◆ **EXERCISE GOAL**:
Only lines with the string "following" are wanted. Pull them out of the data.

——

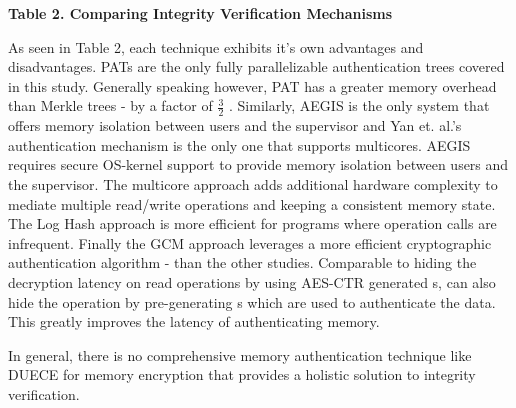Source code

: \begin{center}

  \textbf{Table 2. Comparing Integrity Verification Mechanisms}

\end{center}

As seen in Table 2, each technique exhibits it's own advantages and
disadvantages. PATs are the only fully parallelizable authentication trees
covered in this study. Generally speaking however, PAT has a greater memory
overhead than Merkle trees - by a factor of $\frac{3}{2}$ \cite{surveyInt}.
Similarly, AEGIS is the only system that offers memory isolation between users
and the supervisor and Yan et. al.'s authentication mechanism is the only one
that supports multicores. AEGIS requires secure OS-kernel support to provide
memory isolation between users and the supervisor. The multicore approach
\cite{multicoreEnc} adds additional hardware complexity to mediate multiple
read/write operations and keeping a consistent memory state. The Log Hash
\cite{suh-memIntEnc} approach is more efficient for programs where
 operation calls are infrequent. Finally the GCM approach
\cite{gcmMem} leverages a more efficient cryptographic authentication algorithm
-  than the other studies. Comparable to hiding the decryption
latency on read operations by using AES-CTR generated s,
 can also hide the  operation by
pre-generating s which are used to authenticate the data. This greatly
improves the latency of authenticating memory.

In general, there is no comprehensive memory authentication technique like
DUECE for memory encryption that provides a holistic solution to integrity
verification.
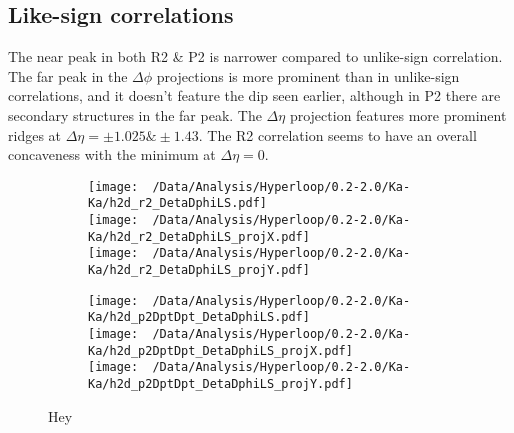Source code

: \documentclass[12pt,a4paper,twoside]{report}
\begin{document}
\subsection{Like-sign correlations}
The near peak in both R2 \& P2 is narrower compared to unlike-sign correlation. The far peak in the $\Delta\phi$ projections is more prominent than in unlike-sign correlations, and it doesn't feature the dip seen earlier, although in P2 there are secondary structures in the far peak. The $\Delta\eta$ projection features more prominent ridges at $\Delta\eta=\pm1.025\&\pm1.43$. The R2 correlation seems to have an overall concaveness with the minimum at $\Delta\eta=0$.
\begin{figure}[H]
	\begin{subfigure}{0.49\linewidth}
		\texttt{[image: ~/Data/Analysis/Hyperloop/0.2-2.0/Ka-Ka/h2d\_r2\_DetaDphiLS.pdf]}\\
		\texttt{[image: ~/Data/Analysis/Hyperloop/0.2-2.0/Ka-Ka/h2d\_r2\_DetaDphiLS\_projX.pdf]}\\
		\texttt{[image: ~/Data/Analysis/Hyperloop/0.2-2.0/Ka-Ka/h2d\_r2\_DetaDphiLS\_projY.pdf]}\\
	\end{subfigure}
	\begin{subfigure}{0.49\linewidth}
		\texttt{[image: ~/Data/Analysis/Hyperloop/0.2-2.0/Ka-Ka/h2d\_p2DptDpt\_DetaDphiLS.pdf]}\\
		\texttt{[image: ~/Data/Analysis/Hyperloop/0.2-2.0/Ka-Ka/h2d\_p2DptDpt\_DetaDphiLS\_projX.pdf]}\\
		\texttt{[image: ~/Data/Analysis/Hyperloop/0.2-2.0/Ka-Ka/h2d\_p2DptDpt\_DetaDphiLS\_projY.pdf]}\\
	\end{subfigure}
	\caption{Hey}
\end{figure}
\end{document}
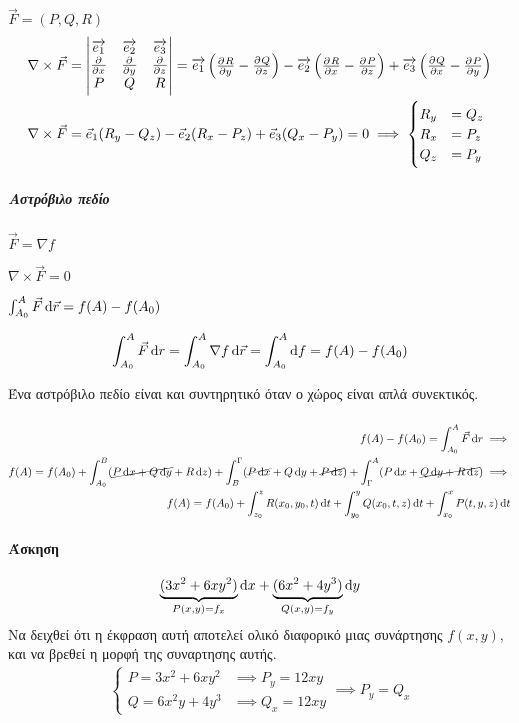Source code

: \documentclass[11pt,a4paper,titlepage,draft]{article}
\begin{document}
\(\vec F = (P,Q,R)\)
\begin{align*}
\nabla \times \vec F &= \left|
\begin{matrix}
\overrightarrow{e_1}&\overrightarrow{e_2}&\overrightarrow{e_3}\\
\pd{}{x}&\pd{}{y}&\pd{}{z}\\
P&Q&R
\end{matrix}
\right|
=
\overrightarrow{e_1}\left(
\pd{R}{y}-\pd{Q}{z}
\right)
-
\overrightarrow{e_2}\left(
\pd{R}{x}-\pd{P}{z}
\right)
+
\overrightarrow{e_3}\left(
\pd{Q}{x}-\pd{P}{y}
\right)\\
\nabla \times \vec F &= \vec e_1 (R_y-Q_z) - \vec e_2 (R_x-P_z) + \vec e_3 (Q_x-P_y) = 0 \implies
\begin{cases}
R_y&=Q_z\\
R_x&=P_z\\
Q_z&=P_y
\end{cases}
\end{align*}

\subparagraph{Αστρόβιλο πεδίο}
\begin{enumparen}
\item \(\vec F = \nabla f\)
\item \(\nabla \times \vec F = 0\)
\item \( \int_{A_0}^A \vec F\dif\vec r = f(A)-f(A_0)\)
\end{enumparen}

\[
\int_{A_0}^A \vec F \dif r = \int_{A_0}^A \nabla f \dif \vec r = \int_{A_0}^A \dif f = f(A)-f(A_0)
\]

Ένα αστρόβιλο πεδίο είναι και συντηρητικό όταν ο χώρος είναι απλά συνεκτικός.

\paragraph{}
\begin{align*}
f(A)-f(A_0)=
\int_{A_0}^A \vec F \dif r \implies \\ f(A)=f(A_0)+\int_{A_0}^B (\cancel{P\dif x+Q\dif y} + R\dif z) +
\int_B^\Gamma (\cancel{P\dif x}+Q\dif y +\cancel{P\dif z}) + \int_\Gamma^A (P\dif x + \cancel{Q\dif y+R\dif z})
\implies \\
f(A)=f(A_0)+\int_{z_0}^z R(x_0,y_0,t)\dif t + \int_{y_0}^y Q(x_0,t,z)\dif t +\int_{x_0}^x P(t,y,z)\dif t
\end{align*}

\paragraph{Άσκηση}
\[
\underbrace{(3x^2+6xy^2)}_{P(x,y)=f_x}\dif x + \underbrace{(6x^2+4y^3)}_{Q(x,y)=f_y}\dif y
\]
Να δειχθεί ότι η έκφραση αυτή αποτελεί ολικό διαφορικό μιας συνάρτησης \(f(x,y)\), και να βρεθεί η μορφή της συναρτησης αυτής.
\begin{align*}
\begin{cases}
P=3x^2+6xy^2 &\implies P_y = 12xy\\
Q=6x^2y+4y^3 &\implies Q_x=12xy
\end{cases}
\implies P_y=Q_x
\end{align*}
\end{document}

——

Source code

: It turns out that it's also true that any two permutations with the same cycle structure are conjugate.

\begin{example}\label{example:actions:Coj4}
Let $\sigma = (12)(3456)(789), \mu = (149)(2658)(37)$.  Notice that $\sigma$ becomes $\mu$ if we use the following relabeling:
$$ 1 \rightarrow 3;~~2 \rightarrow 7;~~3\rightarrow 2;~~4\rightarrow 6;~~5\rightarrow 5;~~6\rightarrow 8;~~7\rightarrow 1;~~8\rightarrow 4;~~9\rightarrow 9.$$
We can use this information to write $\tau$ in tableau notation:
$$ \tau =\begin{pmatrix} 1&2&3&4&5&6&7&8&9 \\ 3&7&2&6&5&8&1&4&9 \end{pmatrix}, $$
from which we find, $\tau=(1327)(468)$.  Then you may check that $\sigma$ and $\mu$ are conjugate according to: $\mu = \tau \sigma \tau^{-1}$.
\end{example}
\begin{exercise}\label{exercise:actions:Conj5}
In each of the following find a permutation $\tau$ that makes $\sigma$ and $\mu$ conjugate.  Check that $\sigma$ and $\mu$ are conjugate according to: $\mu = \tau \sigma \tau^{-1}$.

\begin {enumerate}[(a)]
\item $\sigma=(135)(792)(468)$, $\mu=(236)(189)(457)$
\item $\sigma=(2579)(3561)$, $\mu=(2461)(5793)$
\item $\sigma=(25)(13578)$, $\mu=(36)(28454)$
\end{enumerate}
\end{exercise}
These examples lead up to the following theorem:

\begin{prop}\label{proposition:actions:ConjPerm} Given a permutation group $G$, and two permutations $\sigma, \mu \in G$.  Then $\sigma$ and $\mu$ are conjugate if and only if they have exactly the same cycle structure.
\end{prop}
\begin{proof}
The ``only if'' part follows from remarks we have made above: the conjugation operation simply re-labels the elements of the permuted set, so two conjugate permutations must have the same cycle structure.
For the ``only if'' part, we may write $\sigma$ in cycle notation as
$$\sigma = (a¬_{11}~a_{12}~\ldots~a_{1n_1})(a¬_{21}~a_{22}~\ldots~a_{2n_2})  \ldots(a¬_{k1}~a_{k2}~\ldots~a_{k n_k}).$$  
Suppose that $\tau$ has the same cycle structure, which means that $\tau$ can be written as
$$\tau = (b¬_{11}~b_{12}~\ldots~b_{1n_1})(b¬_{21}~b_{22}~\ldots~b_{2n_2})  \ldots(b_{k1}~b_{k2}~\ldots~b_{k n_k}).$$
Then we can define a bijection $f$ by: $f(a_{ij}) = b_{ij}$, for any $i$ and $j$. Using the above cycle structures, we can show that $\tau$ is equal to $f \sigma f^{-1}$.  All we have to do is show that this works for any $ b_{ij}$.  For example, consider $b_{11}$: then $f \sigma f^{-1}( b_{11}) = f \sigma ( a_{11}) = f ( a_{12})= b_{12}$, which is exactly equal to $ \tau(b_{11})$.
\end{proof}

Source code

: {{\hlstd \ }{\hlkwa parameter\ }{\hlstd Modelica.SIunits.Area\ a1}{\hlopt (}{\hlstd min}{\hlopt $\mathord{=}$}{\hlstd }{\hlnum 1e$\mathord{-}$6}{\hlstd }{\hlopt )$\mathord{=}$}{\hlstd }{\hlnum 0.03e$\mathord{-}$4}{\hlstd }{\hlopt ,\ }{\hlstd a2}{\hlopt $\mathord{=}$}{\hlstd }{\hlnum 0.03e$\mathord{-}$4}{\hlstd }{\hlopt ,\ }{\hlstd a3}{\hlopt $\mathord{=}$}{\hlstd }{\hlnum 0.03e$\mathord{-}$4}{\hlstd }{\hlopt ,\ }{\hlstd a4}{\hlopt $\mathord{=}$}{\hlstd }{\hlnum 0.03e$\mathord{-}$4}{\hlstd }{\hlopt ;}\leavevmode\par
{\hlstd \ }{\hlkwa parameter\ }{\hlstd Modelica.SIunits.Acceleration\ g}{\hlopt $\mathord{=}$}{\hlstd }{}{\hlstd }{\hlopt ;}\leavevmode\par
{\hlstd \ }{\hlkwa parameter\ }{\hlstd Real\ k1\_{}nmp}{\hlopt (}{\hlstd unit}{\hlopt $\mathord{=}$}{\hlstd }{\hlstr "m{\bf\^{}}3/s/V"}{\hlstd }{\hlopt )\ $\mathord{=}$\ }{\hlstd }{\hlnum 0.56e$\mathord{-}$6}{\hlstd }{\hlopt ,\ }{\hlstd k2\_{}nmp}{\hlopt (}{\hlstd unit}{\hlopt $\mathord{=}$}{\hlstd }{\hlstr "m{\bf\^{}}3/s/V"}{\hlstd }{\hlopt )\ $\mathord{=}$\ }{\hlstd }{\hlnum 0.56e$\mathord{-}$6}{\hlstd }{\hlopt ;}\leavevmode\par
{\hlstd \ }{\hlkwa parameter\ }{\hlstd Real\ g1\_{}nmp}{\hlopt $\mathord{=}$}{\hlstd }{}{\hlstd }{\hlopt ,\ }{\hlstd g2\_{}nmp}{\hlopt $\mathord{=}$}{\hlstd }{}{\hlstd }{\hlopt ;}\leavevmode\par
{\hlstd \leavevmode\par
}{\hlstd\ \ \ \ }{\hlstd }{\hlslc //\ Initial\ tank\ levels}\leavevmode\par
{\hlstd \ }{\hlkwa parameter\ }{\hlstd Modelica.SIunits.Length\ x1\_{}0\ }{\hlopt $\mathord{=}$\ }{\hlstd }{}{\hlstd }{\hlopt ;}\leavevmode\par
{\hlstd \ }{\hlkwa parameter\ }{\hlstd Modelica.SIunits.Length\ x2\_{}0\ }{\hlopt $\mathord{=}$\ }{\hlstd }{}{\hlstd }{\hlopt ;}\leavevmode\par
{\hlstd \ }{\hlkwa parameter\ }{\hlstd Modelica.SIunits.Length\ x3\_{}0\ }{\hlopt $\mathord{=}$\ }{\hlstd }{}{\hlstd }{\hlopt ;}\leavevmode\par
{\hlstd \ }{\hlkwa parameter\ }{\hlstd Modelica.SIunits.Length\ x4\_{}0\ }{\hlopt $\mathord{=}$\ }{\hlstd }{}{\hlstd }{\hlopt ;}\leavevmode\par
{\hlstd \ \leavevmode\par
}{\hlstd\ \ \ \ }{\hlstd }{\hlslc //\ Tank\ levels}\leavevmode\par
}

——

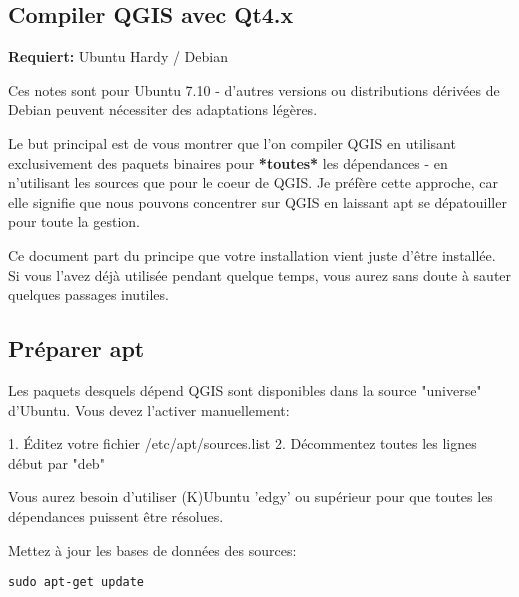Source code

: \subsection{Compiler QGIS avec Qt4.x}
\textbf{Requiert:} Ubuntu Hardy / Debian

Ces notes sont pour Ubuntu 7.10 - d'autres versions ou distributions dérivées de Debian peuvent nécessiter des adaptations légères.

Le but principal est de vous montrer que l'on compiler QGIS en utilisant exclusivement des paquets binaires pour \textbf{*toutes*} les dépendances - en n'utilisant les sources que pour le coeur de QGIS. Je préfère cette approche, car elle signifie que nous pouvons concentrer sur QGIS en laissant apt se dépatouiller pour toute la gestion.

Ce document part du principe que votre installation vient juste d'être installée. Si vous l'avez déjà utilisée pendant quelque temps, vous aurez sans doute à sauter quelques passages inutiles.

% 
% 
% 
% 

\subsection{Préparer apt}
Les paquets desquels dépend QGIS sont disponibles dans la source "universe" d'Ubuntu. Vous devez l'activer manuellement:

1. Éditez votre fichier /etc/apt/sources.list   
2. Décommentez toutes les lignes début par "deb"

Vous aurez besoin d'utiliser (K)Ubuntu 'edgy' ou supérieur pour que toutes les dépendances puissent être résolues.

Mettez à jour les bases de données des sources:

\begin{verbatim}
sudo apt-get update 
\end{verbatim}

——

◆ **TASK RESPONSE**:
Let $\sigma = (12)(3456)(789), \mu = (149)(2658)(37)$.  Notice that $\sigma$ becomes $\mu$ if we use the following relabeling:
In each of the following find a permutation $\tau$ that makes $\sigma$ and $\mu$ conjugate.  Check that $\sigma$ and $\mu$ are conjugate according to: $\mu = \tau \sigma \tau^{-1}$.
These examples lead up to the following theorem:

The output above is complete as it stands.